==== EXERCISE MATERIAL ====
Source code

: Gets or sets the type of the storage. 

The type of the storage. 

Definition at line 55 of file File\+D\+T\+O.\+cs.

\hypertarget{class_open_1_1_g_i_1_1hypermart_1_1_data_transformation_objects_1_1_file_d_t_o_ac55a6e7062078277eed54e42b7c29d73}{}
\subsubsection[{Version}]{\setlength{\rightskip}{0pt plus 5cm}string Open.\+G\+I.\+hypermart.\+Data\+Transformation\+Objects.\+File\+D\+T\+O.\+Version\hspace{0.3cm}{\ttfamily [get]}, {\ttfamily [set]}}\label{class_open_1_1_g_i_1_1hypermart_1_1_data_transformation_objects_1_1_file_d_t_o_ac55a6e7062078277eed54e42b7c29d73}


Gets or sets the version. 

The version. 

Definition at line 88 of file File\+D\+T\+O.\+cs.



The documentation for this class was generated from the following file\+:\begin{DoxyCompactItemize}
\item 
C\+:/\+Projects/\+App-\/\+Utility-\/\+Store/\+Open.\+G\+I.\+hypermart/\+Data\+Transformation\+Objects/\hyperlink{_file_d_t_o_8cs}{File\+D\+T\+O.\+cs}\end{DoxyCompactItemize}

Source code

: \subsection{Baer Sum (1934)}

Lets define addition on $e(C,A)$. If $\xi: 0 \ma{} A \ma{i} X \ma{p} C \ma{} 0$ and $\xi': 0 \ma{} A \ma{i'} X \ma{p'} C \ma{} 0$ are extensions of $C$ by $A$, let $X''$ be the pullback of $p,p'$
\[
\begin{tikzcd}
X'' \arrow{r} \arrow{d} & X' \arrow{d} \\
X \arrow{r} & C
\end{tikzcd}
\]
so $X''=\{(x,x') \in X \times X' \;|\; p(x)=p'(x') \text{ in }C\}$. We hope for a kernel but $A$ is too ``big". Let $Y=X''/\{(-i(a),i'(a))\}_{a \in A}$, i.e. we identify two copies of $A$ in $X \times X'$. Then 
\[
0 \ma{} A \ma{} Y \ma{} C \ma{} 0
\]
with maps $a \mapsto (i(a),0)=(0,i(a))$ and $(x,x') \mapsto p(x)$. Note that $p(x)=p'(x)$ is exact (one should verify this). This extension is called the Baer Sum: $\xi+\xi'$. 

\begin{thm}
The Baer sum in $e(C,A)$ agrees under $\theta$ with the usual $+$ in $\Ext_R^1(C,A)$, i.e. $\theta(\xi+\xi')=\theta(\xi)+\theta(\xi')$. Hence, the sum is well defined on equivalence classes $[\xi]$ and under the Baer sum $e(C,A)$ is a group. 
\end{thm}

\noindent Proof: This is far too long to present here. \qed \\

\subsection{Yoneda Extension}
====
TASK DESCRIPTION ::
Return the complete material exactly as it reads.

RESULT ::
Source code

: Gets or sets the type of the storage. 

The type of the storage. 

Definition at line 55 of file File\+D\+T\+O.\+cs.

\hypertarget{class_open_1_1_g_i_1_1hypermart_1_1_data_transformation_objects_1_1_file_d_t_o_ac55a6e7062078277eed54e42b7c29d73}{}
\subsubsection[{Version}]{\setlength{\rightskip}{0pt plus 5cm}string Open.\+G\+I.\+hypermart.\+Data\+Transformation\+Objects.\+File\+D\+T\+O.\+Version\hspace{0.3cm}{\ttfamily [get]}, {\ttfamily [set]}}\label{class_open_1_1_g_i_1_1hypermart_1_1_data_transformation_objects_1_1_file_d_t_o_ac55a6e7062078277eed54e42b7c29d73}


Gets or sets the version. 

The version. 

Definition at line 88 of file File\+D\+T\+O.\+cs.



The documentation for this class was generated from the following file\+:\begin{DoxyCompactItemize}
\item 
C\+:/\+Projects/\+App-\/\+Utility-\/\+Store/\+Open.\+G\+I.\+hypermart/\+Data\+Transformation\+Objects/\hyperlink{_file_d_t_o_8cs}{File\+D\+T\+O.\+cs}\end{DoxyCompactItemize}

Source code

: \subsection{Baer Sum (1934)}

Lets define addition on $e(C,A)$. If $\xi: 0 \ma{} A \ma{i} X \ma{p} C \ma{} 0$ and $\xi': 0 \ma{} A \ma{i'} X \ma{p'} C \ma{} 0$ are extensions of $C$ by $A$, let $X''$ be the pullback of $p,p'$
\[
\begin{tikzcd}
X'' \arrow{r} \arrow{d} & X' \arrow{d} \\
X \arrow{r} & C
\end{tikzcd}
\]
so $X''=\{(x,x') \in X \times X' \;|\; p(x)=p'(x') \text{ in }C\}$. We hope for a kernel but $A$ is too ``big". Let $Y=X''/\{(-i(a),i'(a))\}_{a \in A}$, i.e. we identify two copies of $A$ in $X \times X'$. Then 
\[
0 \ma{} A \ma{} Y \ma{} C \ma{} 0
\]
with maps $a \mapsto (i(a),0)=(0,i(a))$ and $(x,x') \mapsto p(x)$. Note that $p(x)=p'(x)$ is exact (one should verify this). This extension is called the Baer Sum: $\xi+\xi'$. 

\begin{thm}
The Baer sum in $e(C,A)$ agrees under $\theta$ with the usual $+$ in $\Ext_R^1(C,A)$, i.e. $\theta(\xi+\xi')=\theta(\xi)+\theta(\xi')$. Hence, the sum is well defined on equivalence classes $[\xi]$ and under the Baer sum $e(C,A)$ is a group. 
\end{thm}

\noindent Proof: This is far too long to present here. \qed \\

\subsection{Yoneda Extension}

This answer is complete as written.